START Available data
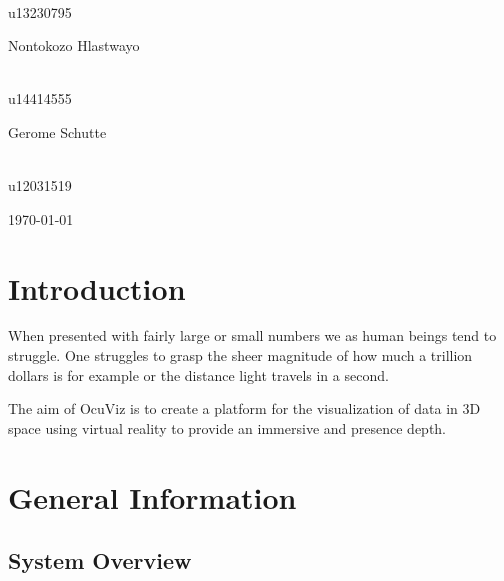 \documentclass[a4paper,12pt]{article}
\begin{document}
\begin{titlepage}
\begin{center}
\begin{minipage}{0.4\textwidth}
\begin{flushright}
\emph{} \\
u13230795  
\end{flushright}
\end{minipage}
\begin{minipage}{0.4\textwidth}
\begin{flushleft} \large
Nontokozo Hlastwayo
\end{flushleft}
\end{minipage}
\begin{minipage}{0.4\textwidth}
\begin{flushright} \large
\emph{} \\
u14414555
\end{flushright}
\end{minipage}
\begin{minipage}{0.4\textwidth}
\begin{flushleft} \large
Gerome Schutte
\end{flushleft}
\end{minipage}
\begin{minipage}{0.4\textwidth}
\begin{flushright} \large
\emph{} \\
u12031519
\end{flushright}
\end{minipage}
\vfill

{\large \today}
\end{center}
\end{titlepage}
\footnotesize
\normalsize

%
%
%
%
%
%
%

\tableofcontents
\newpage
\setlength{\parindent}{0em}
\section{Introduction}
When presented with fairly large or small numbers we as human beings tend to struggle. One struggles to grasp the sheer magnitude of how much a trillion dollars is for example or the distance light travels in a second.

The aim of OcuViz is to create a platform for the visualization of data in 3D space using virtual reality to provide an immersive and presence depth.

\section{General Information}
\subsection{System Overview}
\end{document}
END Available data
### Exercise prompt:
Restate the records word for word and drop the images.

### Worked solution:
 \documentclass[a4paper,12pt]{article}
\begin{document}
\begin{titlepage}
\begin{center}
\begin{minipage}{0.4\textwidth}
\begin{flushright}
\emph{} \\
u13230795  
\end{flushright}
\end{minipage}
\begin{minipage}{0.4\textwidth}
\begin{flushleft} \large
Nontokozo Hlastwayo
\end{flushleft}
\end{minipage}
\begin{minipage}{0.4\textwidth}
\begin{flushright} \large
\emph{} \\
u14414555
\end{flushright}
\end{minipage}
\begin{minipage}{0.4\textwidth}
\begin{flushleft} \large
Gerome Schutte
\end{flushleft}
\end{minipage}
\begin{minipage}{0.4\textwidth}
\begin{flushright} \large
\emph{} \\
u12031519
\end{flushright}
\end{minipage}
\vfill

{\large \today}
\end{center}
\end{titlepage}
\footnotesize
\normalsize

%
%
%
%
%
%
%

\tableofcontents
\newpage
\setlength{\parindent}{0em}
\section{Introduction}
When presented with fairly large or small numbers we as human beings tend to struggle. One struggles to grasp the sheer magnitude of how much a trillion dollars is for example or the distance light travels in a second.

The aim of OcuViz is to create a platform for the visualization of data in 3D space using virtual reality to provide an immersive and presence depth.

\section{General Information}
\subsection{System Overview}
\end{document}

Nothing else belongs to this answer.